- Record excerpts -

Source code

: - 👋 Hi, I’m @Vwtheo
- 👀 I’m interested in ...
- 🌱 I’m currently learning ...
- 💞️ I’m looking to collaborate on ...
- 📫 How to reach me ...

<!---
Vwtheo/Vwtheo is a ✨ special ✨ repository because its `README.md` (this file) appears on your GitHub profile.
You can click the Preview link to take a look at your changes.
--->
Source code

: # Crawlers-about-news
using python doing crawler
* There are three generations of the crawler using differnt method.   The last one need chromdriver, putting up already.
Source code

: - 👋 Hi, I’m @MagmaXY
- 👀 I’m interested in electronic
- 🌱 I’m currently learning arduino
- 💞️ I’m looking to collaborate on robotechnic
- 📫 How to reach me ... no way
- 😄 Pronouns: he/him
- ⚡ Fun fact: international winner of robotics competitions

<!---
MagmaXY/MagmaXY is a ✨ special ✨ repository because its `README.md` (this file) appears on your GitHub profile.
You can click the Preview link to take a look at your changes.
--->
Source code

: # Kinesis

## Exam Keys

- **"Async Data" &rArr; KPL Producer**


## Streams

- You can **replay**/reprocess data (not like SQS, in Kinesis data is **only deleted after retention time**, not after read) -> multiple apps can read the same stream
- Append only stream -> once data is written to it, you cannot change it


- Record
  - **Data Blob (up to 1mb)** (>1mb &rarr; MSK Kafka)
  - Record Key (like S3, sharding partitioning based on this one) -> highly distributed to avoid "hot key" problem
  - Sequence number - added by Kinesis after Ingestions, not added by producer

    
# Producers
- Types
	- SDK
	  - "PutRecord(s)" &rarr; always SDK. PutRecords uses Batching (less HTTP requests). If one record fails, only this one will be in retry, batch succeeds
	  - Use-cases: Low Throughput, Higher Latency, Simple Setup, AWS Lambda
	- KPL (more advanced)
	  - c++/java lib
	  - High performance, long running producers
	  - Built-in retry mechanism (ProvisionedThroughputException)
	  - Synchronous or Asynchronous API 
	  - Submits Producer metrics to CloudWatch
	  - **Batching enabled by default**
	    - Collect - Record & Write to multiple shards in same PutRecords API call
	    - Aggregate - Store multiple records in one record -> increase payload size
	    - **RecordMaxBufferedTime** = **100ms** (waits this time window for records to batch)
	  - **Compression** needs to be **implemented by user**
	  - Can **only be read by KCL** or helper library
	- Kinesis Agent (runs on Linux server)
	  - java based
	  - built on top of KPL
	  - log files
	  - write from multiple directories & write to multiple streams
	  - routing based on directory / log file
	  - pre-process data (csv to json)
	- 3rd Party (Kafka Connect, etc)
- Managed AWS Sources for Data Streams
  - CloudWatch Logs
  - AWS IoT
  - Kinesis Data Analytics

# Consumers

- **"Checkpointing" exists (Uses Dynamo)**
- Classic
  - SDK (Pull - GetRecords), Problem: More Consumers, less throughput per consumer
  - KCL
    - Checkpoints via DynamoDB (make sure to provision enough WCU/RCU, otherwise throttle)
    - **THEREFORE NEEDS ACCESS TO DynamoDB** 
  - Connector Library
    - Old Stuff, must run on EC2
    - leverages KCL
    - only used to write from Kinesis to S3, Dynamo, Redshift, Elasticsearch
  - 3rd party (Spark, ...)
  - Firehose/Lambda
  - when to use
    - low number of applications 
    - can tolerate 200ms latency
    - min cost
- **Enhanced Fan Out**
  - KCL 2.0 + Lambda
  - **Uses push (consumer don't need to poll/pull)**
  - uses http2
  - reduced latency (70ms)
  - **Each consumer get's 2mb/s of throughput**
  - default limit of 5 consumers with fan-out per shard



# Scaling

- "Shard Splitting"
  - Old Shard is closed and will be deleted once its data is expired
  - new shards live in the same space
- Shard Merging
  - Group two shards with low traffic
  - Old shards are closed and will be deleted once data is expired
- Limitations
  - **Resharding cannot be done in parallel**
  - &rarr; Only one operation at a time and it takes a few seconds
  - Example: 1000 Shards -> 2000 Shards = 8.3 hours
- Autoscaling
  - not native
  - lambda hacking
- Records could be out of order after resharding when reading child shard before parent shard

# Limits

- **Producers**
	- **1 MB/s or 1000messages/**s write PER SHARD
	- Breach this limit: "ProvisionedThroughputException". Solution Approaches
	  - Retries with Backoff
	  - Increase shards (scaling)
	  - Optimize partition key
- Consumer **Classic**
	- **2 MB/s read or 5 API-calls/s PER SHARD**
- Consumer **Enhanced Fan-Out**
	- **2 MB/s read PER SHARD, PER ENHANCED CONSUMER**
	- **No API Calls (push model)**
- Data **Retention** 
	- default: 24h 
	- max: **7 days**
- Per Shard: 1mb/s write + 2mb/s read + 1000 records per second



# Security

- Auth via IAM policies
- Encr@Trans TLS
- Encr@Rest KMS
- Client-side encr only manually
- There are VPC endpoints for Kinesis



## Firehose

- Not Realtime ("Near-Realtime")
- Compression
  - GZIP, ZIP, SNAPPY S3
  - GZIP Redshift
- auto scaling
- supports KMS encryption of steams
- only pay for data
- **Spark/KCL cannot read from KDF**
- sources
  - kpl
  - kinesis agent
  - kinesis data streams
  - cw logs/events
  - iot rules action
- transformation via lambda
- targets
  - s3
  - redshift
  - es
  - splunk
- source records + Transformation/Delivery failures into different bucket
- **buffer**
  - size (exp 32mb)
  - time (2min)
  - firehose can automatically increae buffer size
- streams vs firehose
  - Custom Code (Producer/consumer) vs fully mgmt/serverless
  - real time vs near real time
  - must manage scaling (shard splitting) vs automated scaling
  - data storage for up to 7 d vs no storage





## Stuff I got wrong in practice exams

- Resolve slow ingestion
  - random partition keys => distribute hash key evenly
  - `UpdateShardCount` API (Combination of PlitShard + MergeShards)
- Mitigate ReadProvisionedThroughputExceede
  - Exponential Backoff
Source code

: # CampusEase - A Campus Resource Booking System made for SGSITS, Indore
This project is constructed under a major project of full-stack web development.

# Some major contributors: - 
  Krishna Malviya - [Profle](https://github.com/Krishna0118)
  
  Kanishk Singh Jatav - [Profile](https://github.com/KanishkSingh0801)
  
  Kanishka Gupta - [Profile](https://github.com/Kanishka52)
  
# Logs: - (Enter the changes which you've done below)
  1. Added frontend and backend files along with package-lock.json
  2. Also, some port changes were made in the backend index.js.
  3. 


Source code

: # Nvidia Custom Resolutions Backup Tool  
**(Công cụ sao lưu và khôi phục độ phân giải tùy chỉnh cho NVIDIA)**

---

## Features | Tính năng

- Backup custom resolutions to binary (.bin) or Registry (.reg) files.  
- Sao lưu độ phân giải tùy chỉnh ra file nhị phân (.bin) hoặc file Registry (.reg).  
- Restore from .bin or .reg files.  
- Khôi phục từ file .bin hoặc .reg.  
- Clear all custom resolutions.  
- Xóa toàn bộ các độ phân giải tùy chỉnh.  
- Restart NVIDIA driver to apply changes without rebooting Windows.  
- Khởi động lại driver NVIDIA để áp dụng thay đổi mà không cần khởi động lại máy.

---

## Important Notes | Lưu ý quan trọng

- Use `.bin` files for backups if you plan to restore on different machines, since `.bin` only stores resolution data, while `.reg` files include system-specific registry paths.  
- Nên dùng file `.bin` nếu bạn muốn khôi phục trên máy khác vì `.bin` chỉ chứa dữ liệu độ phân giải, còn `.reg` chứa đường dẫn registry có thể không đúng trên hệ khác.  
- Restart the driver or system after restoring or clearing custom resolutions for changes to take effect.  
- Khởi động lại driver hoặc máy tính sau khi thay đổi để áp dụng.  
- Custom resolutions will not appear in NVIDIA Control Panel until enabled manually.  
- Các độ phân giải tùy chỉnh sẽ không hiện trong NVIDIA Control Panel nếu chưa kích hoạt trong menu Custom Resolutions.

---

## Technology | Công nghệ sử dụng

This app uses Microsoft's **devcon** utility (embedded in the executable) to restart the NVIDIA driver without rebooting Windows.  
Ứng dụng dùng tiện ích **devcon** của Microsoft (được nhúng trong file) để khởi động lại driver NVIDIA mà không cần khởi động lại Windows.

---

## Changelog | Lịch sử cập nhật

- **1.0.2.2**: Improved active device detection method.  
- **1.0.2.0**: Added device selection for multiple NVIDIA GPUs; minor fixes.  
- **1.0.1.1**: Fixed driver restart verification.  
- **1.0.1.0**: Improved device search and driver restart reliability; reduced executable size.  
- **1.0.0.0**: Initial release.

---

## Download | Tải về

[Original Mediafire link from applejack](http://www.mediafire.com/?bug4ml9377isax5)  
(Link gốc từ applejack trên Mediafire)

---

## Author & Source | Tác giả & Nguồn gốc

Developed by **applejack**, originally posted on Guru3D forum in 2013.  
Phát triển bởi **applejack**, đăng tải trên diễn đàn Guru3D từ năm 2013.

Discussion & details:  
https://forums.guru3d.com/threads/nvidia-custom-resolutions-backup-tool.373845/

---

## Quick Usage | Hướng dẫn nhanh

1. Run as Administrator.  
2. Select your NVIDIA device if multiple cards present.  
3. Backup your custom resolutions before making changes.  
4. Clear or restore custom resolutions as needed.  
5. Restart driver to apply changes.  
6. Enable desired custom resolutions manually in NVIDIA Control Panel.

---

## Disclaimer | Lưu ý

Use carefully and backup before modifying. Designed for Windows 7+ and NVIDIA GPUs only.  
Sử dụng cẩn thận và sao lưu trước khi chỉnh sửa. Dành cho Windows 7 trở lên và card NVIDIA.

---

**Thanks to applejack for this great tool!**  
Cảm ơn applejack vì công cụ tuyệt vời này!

- What the task asks -
Reproduce verbatim only the segment of the listing bounded by the line containing "- iot rules action" and the line containing "for SGSITS, Indore", with both boundary lines included.

- Solution for this exercise -
  - iot rules action
- transformation via lambda
- targets
  - s3
  - redshift
  - es
  - splunk
- source records + Transformation/Delivery failures into different bucket
- **buffer**
  - size (exp 32mb)
  - time (2min)
  - firehose can automatically increae buffer size
- streams vs firehose
  - Custom Code (Producer/consumer) vs fully mgmt/serverless
  - real time vs near real time
  - must manage scaling (shard splitting) vs automated scaling
  - data storage for up to 7 d vs no storage





## Stuff I got wrong in practice exams

- Resolve slow ingestion
  - random partition keys => distribute hash key evenly
  - `UpdateShardCount` API (Combination of PlitShard + MergeShards)
- Mitigate ReadProvisionedThroughputExceede
  - Exponential Backoff
Source code

: # CampusEase - A Campus Resource Booking System made for SGSITS, Indore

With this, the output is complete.